There are local controls within each of our organ systems that send neural 'feedback' to the brain as to whether or not its 'tone' is sufficient for the specific task at hand. Several are mentioned in the tutorial, but not all. Suffice it to say that, on receiving this feedback, the central ANS control (see introduction) responds by altering the strengths of the SNS and PSNS signals being sent to the 'complaining' organ. As a result, the activities of the organ either increase or decrease in response to its current situation.
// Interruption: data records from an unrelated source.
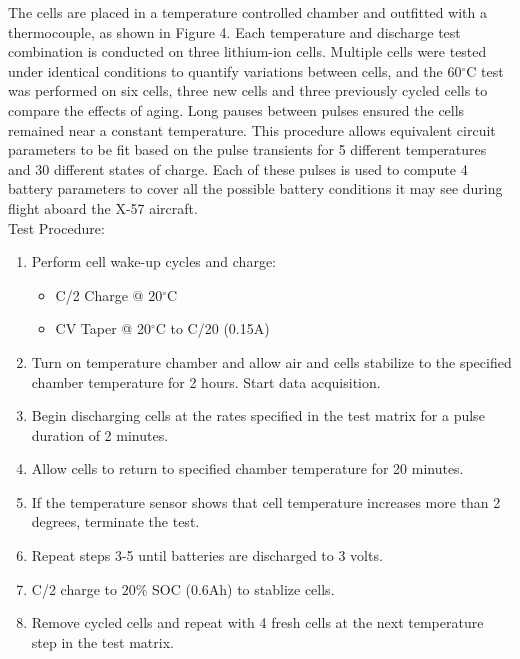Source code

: \documentclass[]{aiaa-tc}%
\begin{document}
The cells are placed in a temperature controlled chamber and outfitted with a thermocouple, as shown in Figure 4. Each temperature and discharge test combination is conducted on three lithium-ion cells. Multiple cells were tested under identical conditions to quantify variations between cells, and the 60$^\circ$C test was performed on six cells, three new cells and three previously cycled cells to compare the effects of aging. Long pauses between pulses ensured the cells remained near a constant temperature. This procedure allows equivalent circuit parameters to be fit based on the pulse transients for 5 different temperatures and 30 different states of charge. Each of these pulses is used to compute 4 battery parameters to cover all the possible battery conditions it may see during flight aboard the X-57 aircraft. 
\\
Test Procedure:
\begin{enumerate}
\item Perform cell wake-up cycles and charge:
    \begin{itemize}
        \item C/2 Charge @ 20$^\circ$C
        \item CV Taper @ 20$^\circ$C to C/20 (0.15A)
    \end{itemize}
\item Turn on temperature chamber and allow air and cells stabilize to the specified chamber temperature for 2 hours. Start data acquisition.
\item  Begin discharging cells at the rates specified in the test matrix for a pulse duration of 2 minutes.
\item Allow cells to return to specified chamber temperature for 20 minutes.
\item If the temperature sensor shows that cell temperature increases more than 2 degrees, terminate the test.
\item Repeat steps 3-5 until batteries are discharged to 3 volts.
\item C/2 charge to $20\%$ SOC (0.6Ah) to stablize cells.
\item Remove cycled cells and repeat with 4 fresh cells at the next temperature step in the test matrix.
\end{enumerate}
\end{document}
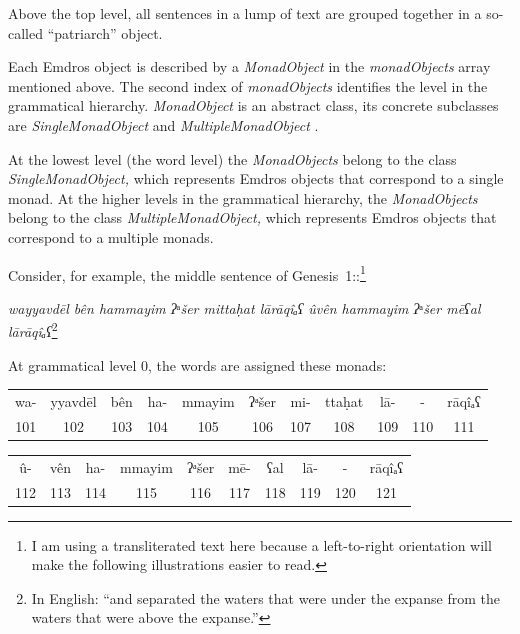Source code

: \documentclass[11pt,oneside,a4paper]{memoir}
\newcommand*{\bibleref}[3]{#1~#2\thinspace:\thinspace#3}
\begin{document}
Above the top level, all sentences in a lump of text are grouped together in a so-called
``patriarch'' object.

Each Emdros object is described by a \emph{MonadObject} in the \emph{monadObjects} array mentioned
above. The second index of \emph{monadObjects} identifies the level in the grammatical hierarchy.
\emph{MonadObject} is an abstract class, its concrete subclasses are \emph{SingleMonadObject}%
and \emph{MultipleMonadObject}%
.

At the lowest level (the word level) the \emph{MonadObjects} belong to the class
\emph{SingleMonadObject,} which represents Emdros objects that correspond to a single monad. At the
higher levels in the grammatical hierarchy, the \emph{MonadObjects} belong to the class
\emph{MultipleMonadObject,} which represents Emdros objects that correspond to a multiple monads.

Consider, for example, the middle sentence of \bibleref{Genesis}{1}{7}:\footnote{I am using a transliterated text
  here because a left-to-right orientation will make the following illustrations easier to read.}

\begin{center}
\emph{wayyavdēl bên hammayim ʔ}ᵃ\emph{šer mittaḥat lārāqîₐʕ ûvên hammayim ʔ}ᵃ\emph{šer mēʕal lārāqîₐʕ}\thinspace\footnote{In English: ``and separated the waters that were under the expanse from the waters that were above
the expanse.''}
\end{center}

\Needspace*{5cm}%
At grammatical level 0, the words are assigned these monads:

\begin{center}
\begin{shaded}
\begin{tabu}{@{}c|c|c|c|c|c|c|c|c|c|c@{}}
wa- & yyavdēl & bên & ha- & mmayim & ʔᵃšer & mi- & ttaḥat & lā- & - & rāqîₐʕ \\
101 & 102 & 103 & 104 & 105 & 106 & 107 & 108 & 109 & 110 & 111 \\
\end{tabu}

\vspace{5mm}

\begin{tabu}{@{}c|c|c|c|c|c|c|c|c|c@{}}
û- & vên & ha- & mmayim & ʔᵃšer & mē- & ʕal & lā- & - & rāqîₐʕ\\
112 & 113 & 114 & 115 & 116 & 117 & 118 & 119 & 120 & 121\\
\end{tabu}
\end{shaded}
\end{center}
\end{document}
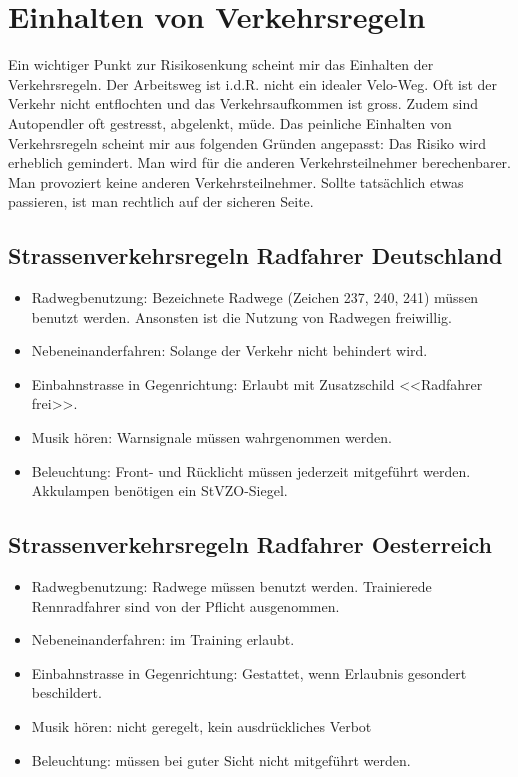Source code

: \section{Einhalten von Verkehrsregeln}
Ein wichtiger Punkt zur Risikosenkung scheint mir das Einhalten der Verkehrsregeln. Der Arbeitsweg ist i.d.R. nicht ein idealer Velo-Weg. Oft ist der Verkehr nicht entflochten und das Verkehrsaufkommen ist gross. Zudem sind Autopendler oft gestresst, abgelenkt, müde.  Das peinliche Einhalten von Verkehrsregeln scheint mir aus folgenden Gründen angepasst:
Das Risiko wird erheblich gemindert. Man wird für die anderen Verkehrsteilnehmer berechenbarer.
Man provoziert keine anderen Verkehrsteilnehmer.
Sollte tatsächlich etwas passieren, ist man rechtlich auf der sicheren Seite.
\cite{Flieshardt2015}

\subsection{Strassenverkehrsregeln Radfahrer Deutschland}
\begin{itemize}
        \item Radwegbenutzung: Bezeichnete Radwege (Zeichen 237, 240, 241) müssen benutzt werden. Ansonsten ist die Nutzung von Radwegen freiwillig.
        \item Nebeneinanderfahren: Solange der Verkehr nicht behindert wird. 
        \item Einbahnstrasse in Gegenrichtung: Erlaubt mit Zusatzschild <<Radfahrer frei>>.
        \item Musik hören: Warnsignale müssen wahrgenommen werden.
        \item Beleuchtung: Front- und Rücklicht müssen jederzeit mitgeführt werden. Akkulampen benötigen ein StVZO-Siegel.
\end{itemize}

\subsection{Strassenverkehrsregeln Radfahrer Oesterreich}
\begin{itemize}
        \item Radwegbenutzung: Radwege müssen benutzt werden. Trainierede Rennradfahrer sind von der Pflicht ausgenommen.
        \item Nebeneinanderfahren: im Training erlaubt. 
        \item Einbahnstrasse in Gegenrichtung: Gestattet, wenn Erlaubnis gesondert beschildert.
        \item Musik hören: nicht geregelt, kein ausdrückliches Verbot
        \item Beleuchtung: müssen bei guter Sicht nicht mitgeführt werden.
\end{itemize}

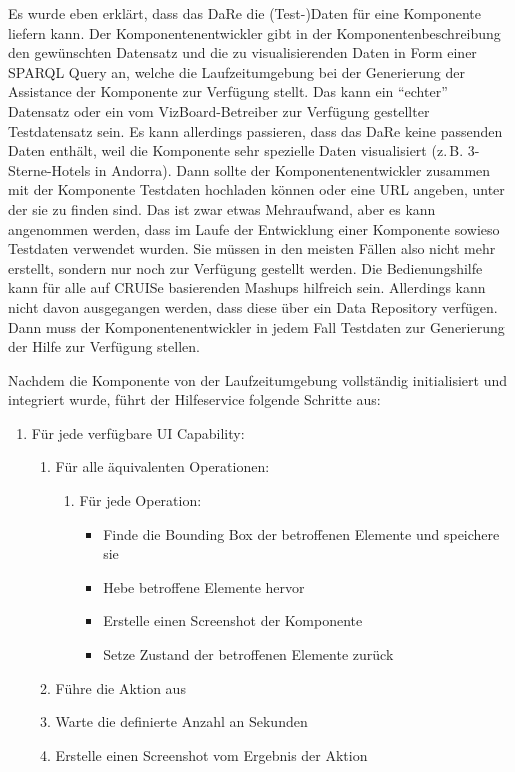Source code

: \documentclass[
	headsepline,
	footsepline,
	fontsize=12pt,
	bibliography=totoc
]{scrbook}
\begin{document}
Es wurde eben erklärt, dass das DaRe die (Test-)Daten für eine Komponente liefern kann. Der Komponentenentwickler gibt in der Komponentenbeschreibung den gewünschten Datensatz und die zu visualisierenden Daten in Form einer SPARQL Query an, welche die Laufzeitumgebung bei der Generierung der Assistance der Komponente zur Verfügung stellt. Das kann ein \enquote{echter} Datensatz oder ein vom VizBoard-Betreiber zur Verfügung gestellter Testdatensatz sein. Es kann allerdings passieren, dass das DaRe keine passenden Daten enthält, weil die Komponente sehr spezielle Daten visualisiert (z.\,B. 3-Sterne-Hotels in Andorra). Dann sollte der Komponentenentwickler zusammen mit der Komponente Testdaten hochladen können oder eine URL angeben, unter der sie zu finden sind. Das ist zwar etwas Mehraufwand, aber es kann angenommen werden, dass im Laufe der Entwicklung einer Komponente sowieso Testdaten verwendet wurden. Sie müssen in den meisten Fällen also nicht mehr erstellt, sondern nur noch zur Verfügung gestellt werden. Die Bedienungshilfe kann für alle auf CRUISe basierenden Mashups hilfreich sein. Allerdings kann nicht davon ausgegangen werden, dass diese über ein Data Repository verfügen. Dann muss der Komponentenentwickler in jedem Fall Testdaten zur Generierung der Hilfe zur Verfügung stellen.

Nachdem die Komponente von der Laufzeitumgebung vollständig initialisiert und integriert wurde, führt der Hilfeservice folgende Schritte aus:

\begin{enumerate}
	\item Für jede verfügbare UI Capability:
	\begin{enumerate}
		\item Für alle äquivalenten Operationen:
		\begin{enumerate}
			\item Für jede Operation:
			\begin{itemize}
				\item Finde die Bounding Box der betroffenen Elemente und speichere sie
				\item Hebe betroffene Elemente hervor
				\item Erstelle einen Screenshot der Komponente
				\item Setze Zustand der betroffenen Elemente zurück
			\end{itemize}
		\end{enumerate}
		\item Führe die Aktion aus
		\item Warte die definierte Anzahl an Sekunden
		\item Erstelle einen Screenshot vom Ergebnis der Aktion
	\end{enumerate}
\end{enumerate}
\end{document}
This is how we survive, day to day, until our brain responds to 'stress'. Stress is anything that causes the well recognized 'fight-or-flight' scenario. This total-body response is due to the 'adrenaline rush' all have felt at one time or another. Its because adrenaline (epinephrine) has suddenly been released into the bloodstream from the adrenal medulla glands. It diffuses from capillaries throughout all the body after first diverting blood from 'non-vital' organs to the heart and skeletal muscles...the 'vital organs'. 'Robbed' of sufficient blood flow, the activities of 'non-vital' organs are significantly reduced.
Unfortunately, a summary of the ANS leads to lists you might feel compelled to memorized. However, I have found that the mind can retain a picture much longer than it can keep any list straight. But this does not negate the requirement that hours must first be spent to understand what the picture represents.